O s dois poemas anteriores surgiram a partir de provocações, diálogos,

proposições e reflexões realizadas em sala, onde os tempos pessoais dos colegas


conversavam com a necessidade do meu tempo. Acompanhar os processos dos colegas,
construir com a ajuda um do outro no Laboratório de Produção Artística, me fez pensar
sobre como o individual pode ser coletivo e o coletivo deve ser pessoal, quando me dei
conta que minha cura não fora evocada pelas minhas próprias lutas e doenças, apesar de
possuí-las, mas por mazelas sociais que se arrastam em 500 anos de histórias não
contadas, de histórias apagadas e de histórias ditas oficiais que não dão conta de narrar o
que já existia antes do marco do “descobrimento”. Tempo-ancestral, tempo-cíclico,
tempo-mudança, tempo-prisão, tempo-imutável, tempo-amadurecimento, tempo-
esquecimento-resistência, tempo-diversão, tempo-outro, tempo-processo, tempo-agora...
tempos que surgem da necessidade de resgate de tempos perdidos, mais também da
possibilidade de projetar tempos possíveis.

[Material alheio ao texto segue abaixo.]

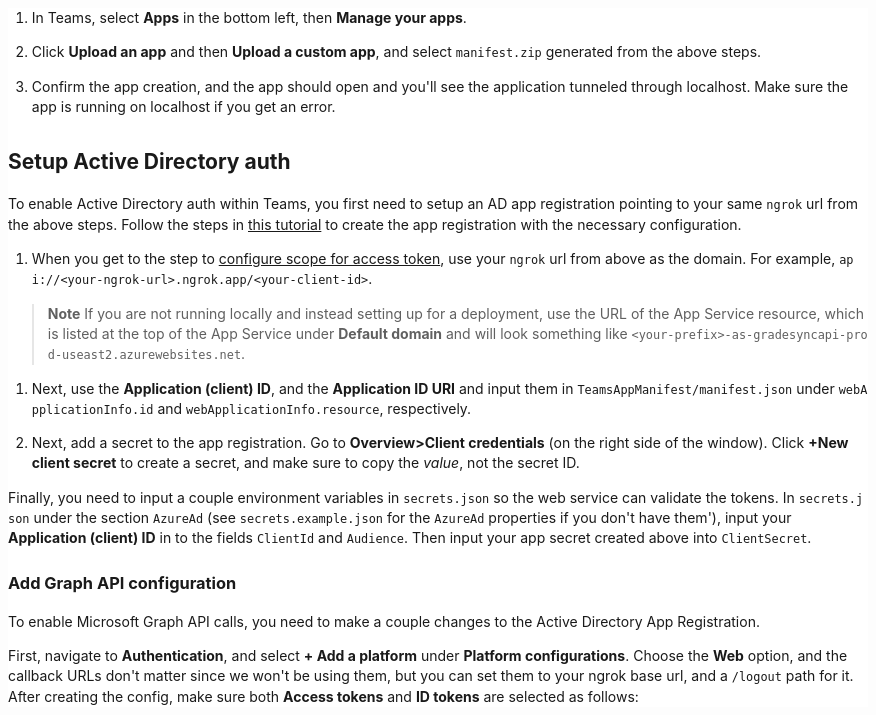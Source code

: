 1. In Teams, select **Apps** in the bottom left, then **Manage your apps**.

1. Click **Upload an app** and then **Upload a custom app**, and select `manifest.zip` generated from the above steps.

1. Confirm the app creation, and the app should open and you'll see the application tunneled through localhost. Make sure the app is running on localhost if you get an error.

## Setup Active Directory auth

To enable Active Directory auth within Teams, you first need to setup an AD app registration pointing to your same `ngrok` url from the above steps.
Follow the steps in [this tutorial](https://learn.microsoft.com/en-us/microsoftteams/platform/tabs/how-to/authentication/tab-sso-register-aad) to
create the app registration with the necessary configuration.

1. When you get to the step to [configure scope for access token](https://learn.microsoft.com/en-us/microsoftteams/platform/tabs/how-to/authentication/tab-sso-register-aad#configure-scope-for-access-token), use your `ngrok` url from above as the domain. For example, `api://<your-ngrok-url>.ngrok.app/<your-client-id>`.

> **Note**
> If you are not running locally and instead setting up for a deployment, use the URL of the App Service resource, which is listed at the top of the App Service under **Default domain** and will look something like `<your-prefix>-as-gradesyncapi-prod-useast2.azurewebsites.net`.

1. Next, use the **Application (client) ID**, and the **Application ID URI** and input them in `TeamsAppManifest/manifest.json`
under `webApplicationInfo.id` and `webApplicationInfo.resource`, respectively.

1. Next, add a secret to the app registration. Go to **Overview>Client credentials** (on the right side of the window). Click **+New client secret** to create a secret, and make sure to copy the *value*, not the secret ID.

Finally, you need to input a couple environment variables in `secrets.json` so the web service can validate the tokens. In `secrets.json` under the section `AzureAd` (see `secrets.example.json` for the `AzureAd` properties if you don't have them'), input your **Application (client) ID** in to the fields `ClientId` and `Audience`. Then input your app secret created above into `ClientSecret`.

### Add Graph API configuration

To enable Microsoft Graph API calls, you need to make a couple changes to the Active Directory App Registration. 

First, navigate to **Authentication**, and select **+ Add a platform** under **Platform configurations**.
Choose the **Web** option, and the callback URLs don't matter since we won't be using them, but you can set them to your ngrok base url, and a `/logout` path for it.
After creating the config, make sure both **Access tokens** and **ID tokens** are selected as follows:
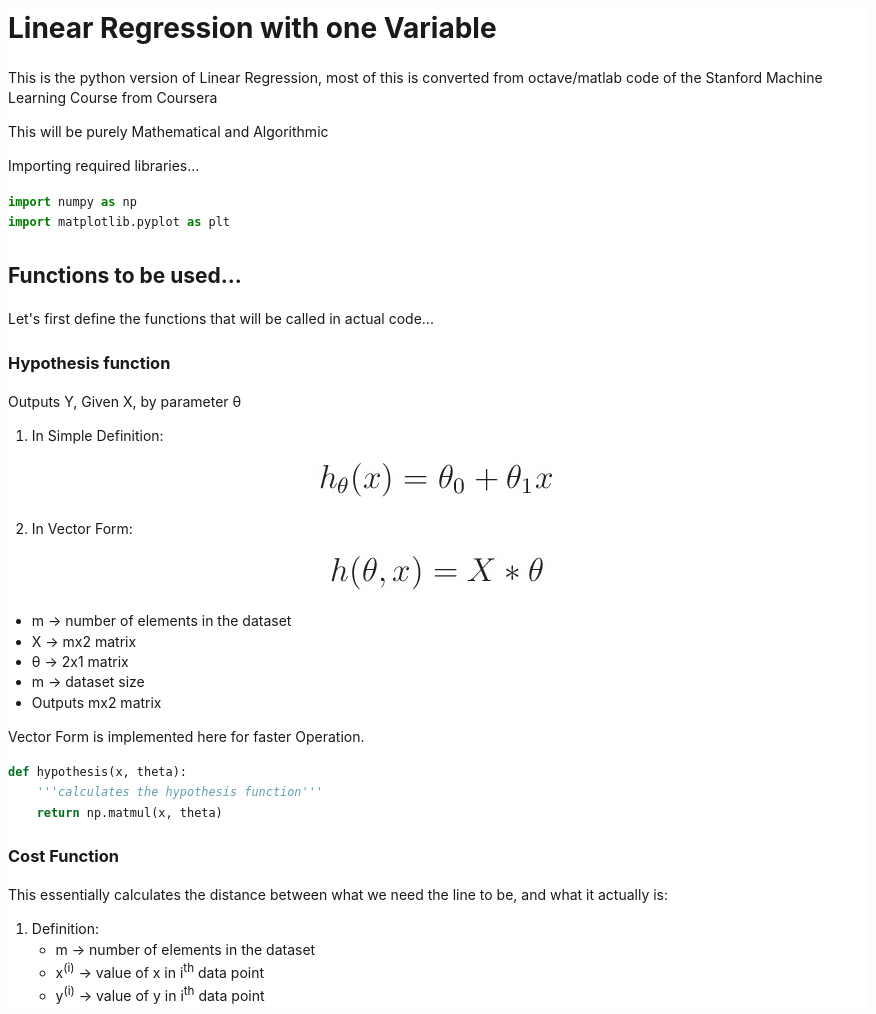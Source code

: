 # Linear Regression with one Variable

This is the python version of Linear Regression, most of this is converted from octave/matlab code of the Stanford Machine Learning Course from Coursera

This will be purely Mathematical and Algorithmic

Importing required libraries...

```python
import numpy as np
import matplotlib.pyplot as plt
```

## Functions to be used...

Let's first define the functions that will be called in actual code...

### Hypothesis function

Outputs Y, Given X, by parameter &theta;

1. In Simple Definition:

<p align="center"><img src="./Sources/hypothesis_equation.png" ></p>

2. In Vector Form:

<p align="center"><img src="./Sources/matrix_hypothesis.png" ></p>

-   m -> number of elements in the dataset
-   X -> mx2 matrix
-   &theta; -> 2x1 matrix
-   m -> dataset size
-   Outputs mx2 matrix

Vector Form is implemented here for faster Operation.

```python
def hypothesis(x, theta):
    '''calculates the hypothesis function'''
    return np.matmul(x, theta)
```

### Cost Function

This essentially calculates the distance between what we need the line to be, and what it actually is:

1. Definition:
    - m -> number of elements in the dataset
    - x<sup>(i)</sup> -> value of x in i<sup>th</sup> data point
    - y<sup>(i)</sup> -> value of y in i<sup>th</sup> data point
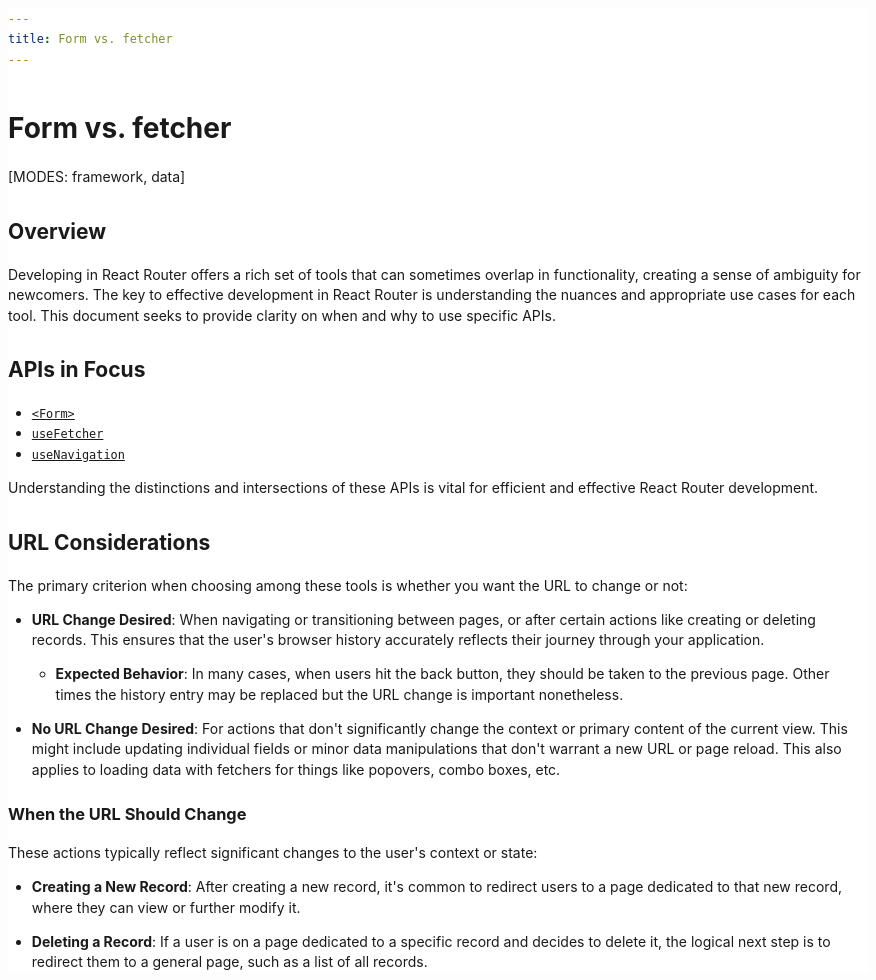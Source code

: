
 ```yaml
---
title: Form vs. fetcher
---
```


# Form vs. fetcher

[MODES: framework, data]

## Overview

Developing in React Router offers a rich set of tools that can sometimes overlap in functionality, creating a sense of ambiguity for newcomers. The key to effective development in React Router is understanding the nuances and appropriate use cases for each tool. This document seeks to provide clarity on when and why to use specific APIs.

## APIs in Focus

- [`<Form>`][form-component]
- [`useFetcher`][use-fetcher]
- [`useNavigation`][use-navigation]

Understanding the distinctions and intersections of these APIs is vital for efficient and effective React Router development.

## URL Considerations

The primary criterion when choosing among these tools is whether you want the URL to change or not:

- **URL Change Desired**: When navigating or transitioning between pages, or after certain actions like creating or deleting records. This ensures that the user's browser history accurately reflects their journey through your application.

  - **Expected Behavior**: In many cases, when users hit the back button, they should be taken to the previous page. Other times the history entry may be replaced but the URL change is important nonetheless.

- **No URL Change Desired**: For actions that don't significantly change the context or primary content of the current view. This might include updating individual fields or minor data manipulations that don't warrant a new URL or page reload. This also applies to loading data with fetchers for things like popovers, combo boxes, etc.

### When the URL Should Change

These actions typically reflect significant changes to the user's context or state:

- **Creating a New Record**: After creating a new record, it's common to redirect users to a page dedicated to that new record, where they can view or further modify it.

- **Deleting a Record**: If a user is on a page dedicated to a specific record and decides to delete it, the logical next step is to redirect them to a general page, such as a list of all records.


[form-component]: ../api/components/Form
[use-fetcher]: ../api/hooks/useFetcher
[use-navigation]: ../api/hooks/useNavigation
[network-concurrency-management]: ./concurrency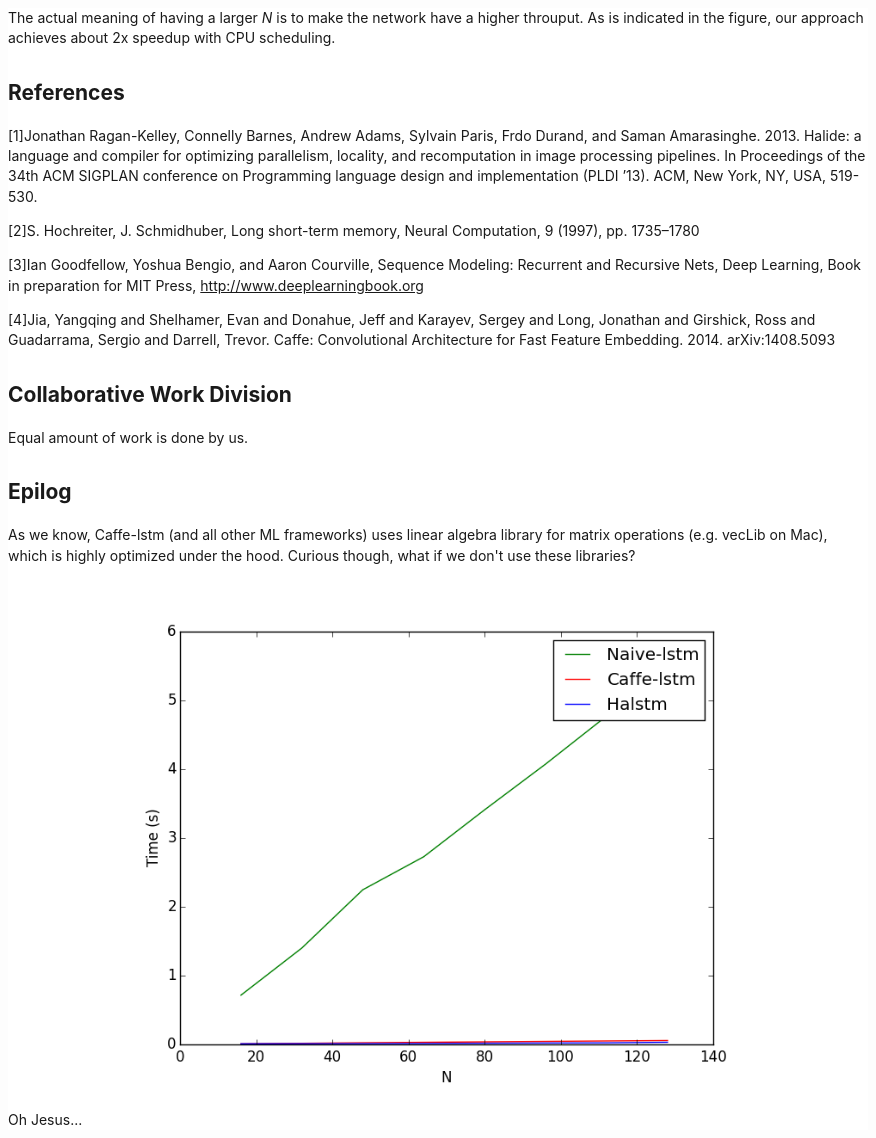 The actual meaning of having a larger $N$ is to make the network have a higher throuput. As is indicated in the figure, our approach achieves about 2x speedup with CPU scheduling.


## References

[1]Jonathan Ragan-Kelley, Connelly Barnes, Andrew Adams, Sylvain Paris, Frdo Durand, and Saman Amarasinghe. 2013. Halide: a language and compiler for optimizing parallelism, locality, and recomputation in image processing pipelines. In Proceedings of the 34th ACM SIGPLAN conference on Programming language design and implementation (PLDI ’13). ACM, New York, NY, USA, 519-530.

[2]S. Hochreiter, J. Schmidhuber, Long short-term memory, Neural Computation, 9 (1997), pp. 1735–1780

[3]Ian Goodfellow, Yoshua Bengio, and Aaron Courville, Sequence Modeling: Recurrent and Recursive Nets, Deep Learning, Book in preparation for MIT Press, http://www.deeplearningbook.org

[4]Jia, Yangqing and Shelhamer, Evan and Donahue, Jeff and Karayev, Sergey and Long, Jonathan and Girshick, Ross and Guadarrama, Sergio and Darrell, Trevor. Caffe: Convolutional Architecture for Fast Feature Embedding. 2014. arXiv:1408.5093

## Collaborative Work Division

Equal amount of work is done by us.

## Epilog

As we know, Caffe-lstm (and all other ML frameworks) uses linear algebra library for matrix operations (e.g. vecLib on Mac), which is highly optimized under the hood. Curious though, what if we don't use these libraries?

<img src=https://raw.githubusercontent.com/misaka-10032/Halstm/gh-pages/assets/naive.png height=80% width=80% style="display:block; margin:auto"/>

Oh Jesus...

De várias maneiras estamos conectados com
todos esses tempos, de várias maneiras dialogamos com esses tempos, de minha parte
posso dizer com segurança, precisamos todos procurar a cura, para o passado, para o
presente e para o futuro.
Em cura

Imagem: “Em cura”, fotografia digital, 2022, gerada a partir do uso de retroprojetor em escada da FAV,
indica o local onde foi realizada intervenção dialogando sobre o tempo-cura
“Uma boa obra de arte sempre pretende mais do que sua mera presença no espaço: ela
se abre ao diálogo, à discussão, a essa forma de negociação inter-humana que Marcel
Duchamp chamava de "o coeficiente de arte" - e que é um processo temporal, que se dá
aqui e agora.”
(Nicolas Bourriaud – Estética Relacional)
“O sentido é o expresso.”
(Giles Deleuze – A lógica dos sentidos)

O local escolhido para receber intervenções sobre o tempo cura foi a

escadaria da FAV, lugar onde muitos passam apressadamente para chegar ao piso
superior, lugar onde o subir e descer constituem atividade mecânica e que não possui
pretensão a não ser a de chegar em cima ou embaixo. Seria esse um lugar possível para
trocas e câmbios? Ou passível de desobstruir caminhos? O próprio ato de caminhar degrau
por degrau pressupõe o processo envolvido para alcançar diferentes curas, passo a passo
você sobe, você desce, você avança, você regride. A possibilidade de cura que quero
propor deve ser interativa, convivial e relacional, como nos indica Bourriaud. Um
dispositivo utilizado para o bem comum, colocado num lugar de trânsito desconecto para
tentar conectar experiências. O próximo desdobramento dessa reflexão sobre meu tempo
pessoal, subjetivo por excelência, é tornar-se coletivo através da (rel)ação poética, do
estranhamento, da quebra da rotina. Quais proposições permitiram alcançar tais
expectativas ainda desenham-se a partir das minhas próprias subjetivações e
contaminações com processos e tempos compartilhados no nosso Laboratório de
Produção Artística 2. A proposição de uma reflexão poética por meio da construção de
imagens técnicas com uso de aparelhos obsoletos que foram resgatados de depósitos da
universidade foi o acontecimento, expresso por meio de possibilidades da própria
construção, com variadas e distintas relações. Tais relações constituem-se tanto a partir
do próprio acontecimento em si, quanto do compartilhamento dos seus registros.
Referências
BACHELARD, Gaston. A Poética do Espaço. São Paulo: Martins Fontes, 1998.
BOURRIAUD, Nicolas. Estética relacional. São Paulo: Martins Fontes, 2009.
DELEUZE, Gilles. Lógica do sentido. São Paulo: Perspectiva, 2011.